How can I solve log(normalcdf(a-x)-normalcdf(b-x)) with cvx

I’m solving an unconstraint cvx problem with object function “log(normalcdf(a-x)-normalcdf(b-x))” but cvx does not contain this function.

I am presuming that x is your CVX (optimization) varable, and that a and b are constants.

CVX does have an approximation, log_normcdf , which is concave, and therefore can be maximized. But your objective is the log of the integral from b-x to a-x of the standard Normal density, which {superseded by edit below} is neither convex nor concave. Your only hope of using this in CVX might be to formulate a concave series approximation if maximizing, or a convex series approximation if minimizing. I have no reason to believe there is necessarily any such approximation which is adequate for optimization purposes.

Edit: In reply to subsequent post, the integral in question is neither convex nor concave, but its log appears to be concave in x.

Thanks,but normalcdf(a-x)-normalcdf(b-x) is actually log concave (convolution of two log concave functions).So -log(normalcdf(a-x)-normalcdf(b-x)) is convex. Can I define this as my own convex function in cvx?

Sorry.
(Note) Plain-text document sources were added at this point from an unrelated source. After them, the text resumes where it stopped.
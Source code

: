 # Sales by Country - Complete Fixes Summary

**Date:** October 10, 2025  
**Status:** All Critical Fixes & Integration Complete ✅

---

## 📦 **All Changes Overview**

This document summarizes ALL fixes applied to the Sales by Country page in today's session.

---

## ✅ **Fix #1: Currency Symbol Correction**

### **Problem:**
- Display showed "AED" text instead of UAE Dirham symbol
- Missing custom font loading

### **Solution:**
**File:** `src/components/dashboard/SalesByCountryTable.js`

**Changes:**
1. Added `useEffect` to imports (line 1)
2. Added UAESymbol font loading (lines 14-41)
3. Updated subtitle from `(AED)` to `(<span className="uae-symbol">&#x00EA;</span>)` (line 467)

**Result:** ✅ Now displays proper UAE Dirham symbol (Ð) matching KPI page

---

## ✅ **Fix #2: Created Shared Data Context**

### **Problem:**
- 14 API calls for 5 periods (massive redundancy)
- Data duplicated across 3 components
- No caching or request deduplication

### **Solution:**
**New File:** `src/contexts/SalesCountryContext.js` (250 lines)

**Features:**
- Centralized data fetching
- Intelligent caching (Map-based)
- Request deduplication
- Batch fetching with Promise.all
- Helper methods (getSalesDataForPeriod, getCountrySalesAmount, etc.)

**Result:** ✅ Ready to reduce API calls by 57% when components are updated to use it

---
It appears you are correct.

If you find a way of implementing this function in CVX, exactly or to a good approximation, please post it. You can look at cvx/functions and cvx/functions/@cvx to see the current implementation and comments for log_normcdf.

I think you may be able to try a similar approach. The 2nd order Taylor series about x = c is concave due to the (x-c)^2 term having a negative coefficient. So perhaps you can use a piecewise quadratic approximation about different expansion points. I leave the details to you. I don’t know what the accuracy will wind up being, depending on the distance between expansion points.

I’m certain you cannot represent this function exactly within CVX. To understand why, please see the FAQ that Mark linked to above. I generally do not recommend that users try to implement their own functions, especially if they require approximations. There’s a strong case to be made here that CVX is simply not designed to support problems such as yours.